A Bologne, Tomas Van den Spiegel doit partager son temps de jeu avec deux autres pivots: Kovacic et Skelin. « Nous sommes donc trois pour une place. Parfois,Kovacic glisse en n°4, ce qui m’offre davantage d’opportunités de m’exprimer. Généralement, Skelin commence comme titulaire avec Galanda au n°4. Kovacic et moi entrons en cours de match. Le premier objectif du club sera de terminer les matches aller du championnat parmi les huit premiers, ce qui serait synonyme de qualification pour la Coupe d’Italie qui, comme en Espagne, se joue dans une même ville au cours d’un long week-end. Ensuite, il faudra essayer d’atteindre le deuxième tour de l’Euroligue et de terminer le championnat à la meilleure place possible, mais sans tirer de plans sur la comète ».

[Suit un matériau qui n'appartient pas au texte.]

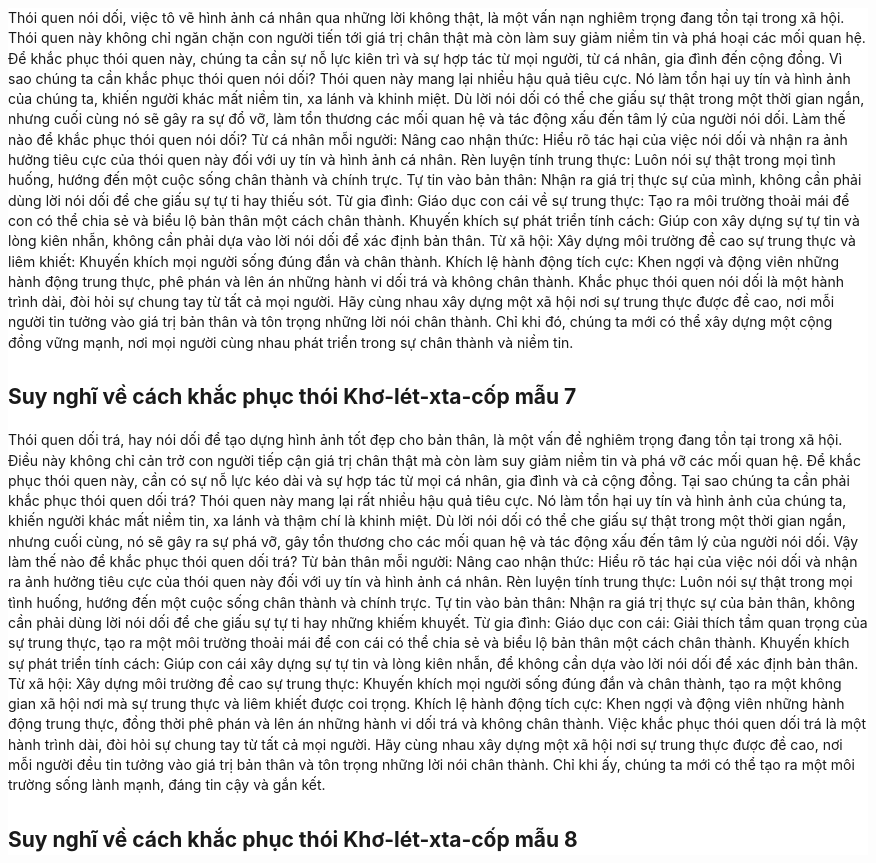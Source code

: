 Thói quen nói dối, việc tô vẽ hình ảnh cá nhân qua những lời không thật, là một vấn nạn nghiêm trọng đang tồn tại trong xã hội. Thói quen này không chỉ ngăn chặn con người tiến tới giá trị chân thật mà còn làm suy giảm niềm tin và phá hoại các mối quan hệ. Để khắc phục thói quen này, chúng ta cần sự nỗ lực kiên trì và sự hợp tác từ mọi người, từ cá nhân, gia đình đến cộng đồng. Vì sao chúng ta cần khắc phục thói quen nói dối? Thói quen này mang lại nhiều hậu quả tiêu cực. Nó làm tổn hại uy tín và hình ảnh của chúng ta, khiến người khác mất niềm tin, xa lánh và khinh miệt. Dù lời nói dối có thể che giấu sự thật trong một thời gian ngắn, nhưng cuối cùng nó sẽ gây ra sự đổ vỡ, làm tổn thương các mối quan hệ và tác động xấu đến tâm lý của người nói dối. Làm thế nào để khắc phục thói quen nói dối? Từ cá nhân mỗi người: Nâng cao nhận thức: Hiểu rõ tác hại của việc nói dối và nhận ra ảnh hưởng tiêu cực của thói quen này đối với uy tín và hình ảnh cá nhân. Rèn luyện tính trung thực: Luôn nói sự thật trong mọi tình huống, hướng đến một cuộc sống chân thành và chính trực. Tự tin vào bản thân: Nhận ra giá trị thực sự của mình, không cần phải dùng lời nói dối để che giấu sự tự ti hay thiếu sót. Từ gia đình: Giáo dục con cái về sự trung thực: Tạo ra môi trường thoải mái để con có thể chia sẻ và biểu lộ bản thân một cách chân thành. Khuyến khích sự phát triển tính cách: Giúp con xây dựng sự tự tin và lòng kiên nhẫn, không cần phải dựa vào lời nói dối để xác định bản thân. Từ xã hội: Xây dựng môi trường đề cao sự trung thực và liêm khiết: Khuyến khích mọi người sống đúng đắn và chân thành. Khích lệ hành động tích cực: Khen ngợi và động viên những hành động trung thực, phê phán và lên án những hành vi dối trá và không chân thành. Khắc phục thói quen nói dối là một hành trình dài, đòi hỏi sự chung tay từ tất cả mọi người. Hãy cùng nhau xây dựng một xã hội nơi sự trung thực được đề cao, nơi mỗi người tin tưởng vào giá trị bản thân và tôn trọng những lời nói chân thành. Chỉ khi đó, chúng ta mới có thể xây dựng một cộng đồng vững mạnh, nơi mọi người cùng nhau phát triển trong sự chân thành và niềm tin.
## Suy nghĩ về cách khắc phục thói Khơ-lét-xta-cốp mẫu 7
Thói quen dối trá, hay nói dối để tạo dựng hình ảnh tốt đẹp cho bản thân, là một vấn đề nghiêm trọng đang tồn tại trong xã hội. Điều này không chỉ cản trở con người tiếp cận giá trị chân thật mà còn làm suy giảm niềm tin và phá vỡ các mối quan hệ. Để khắc phục thói quen này, cần có sự nỗ lực kéo dài và sự hợp tác từ mọi cá nhân, gia đình và cả cộng đồng. Tại sao chúng ta cần phải khắc phục thói quen dối trá? Thói quen này mang lại rất nhiều hậu quả tiêu cực. Nó làm tổn hại uy tín và hình ảnh của chúng ta, khiến người khác mất niềm tin, xa lánh và thậm chí là khinh miệt. Dù lời nói dối có thể che giấu sự thật trong một thời gian ngắn, nhưng cuối cùng, nó sẽ gây ra sự phá vỡ, gây tổn thương cho các mối quan hệ và tác động xấu đến tâm lý của người nói dối. Vậy làm thế nào để khắc phục thói quen dối trá? Từ bản thân mỗi người: Nâng cao nhận thức: Hiểu rõ tác hại của việc nói dối và nhận ra ảnh hưởng tiêu cực của thói quen này đối với uy tín và hình ảnh cá nhân. Rèn luyện tính trung thực: Luôn nói sự thật trong mọi tình huống, hướng đến một cuộc sống chân thành và chính trực. Tự tin vào bản thân: Nhận ra giá trị thực sự của bản thân, không cần phải dùng lời nói dối để che giấu sự tự ti hay những khiếm khuyết. Từ gia đình: Giáo dục con cái: Giải thích tầm quan trọng của sự trung thực, tạo ra một môi trường thoải mái để con cái có thể chia sẻ và biểu lộ bản thân một cách chân thành. Khuyến khích sự phát triển tính cách: Giúp con cái xây dựng sự tự tin và lòng kiên nhẫn, để không cần dựa vào lời nói dối để xác định bản thân. Từ xã hội: Xây dựng môi trường đề cao sự trung thực: Khuyến khích mọi người sống đúng đắn và chân thành, tạo ra một không gian xã hội nơi mà sự trung thực và liêm khiết được coi trọng. Khích lệ hành động tích cực: Khen ngợi và động viên những hành động trung thực, đồng thời phê phán và lên án những hành vi dối trá và không chân thành. Việc khắc phục thói quen dối trá là một hành trình dài, đòi hỏi sự chung tay từ tất cả mọi người. Hãy cùng nhau xây dựng một xã hội nơi sự trung thực được đề cao, nơi mỗi người đều tin tưởng vào giá trị bản thân và tôn trọng những lời nói chân thành. Chỉ khi ấy, chúng ta mới có thể tạo ra một môi trường sống lành mạnh, đáng tin cậy và gắn kết.
## Suy nghĩ về cách khắc phục thói Khơ-lét-xta-cốp mẫu 8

Tomas Van den Spiegel n’en tire pas non plus. « L’incertitude qui a plané sur mon avenir, cet été, fut difficile à vivre », reconnaît-il. « En Belgique, la plupart des équipes avaient déjà repris l’entraînement alors que j’étais toujours sans travail. Je me suis posé beaucoup de questions. Le seul fait de jouer désormais à Bologne est déjà un grand soulagement. Je goûte pleinement aux félicitations et aux encouragements dont je fais l’objet à chaque bonne prestation. J’ai réussi à me faire apprécier dans un grand pays de basket, et c’est déjà un succès en soi ».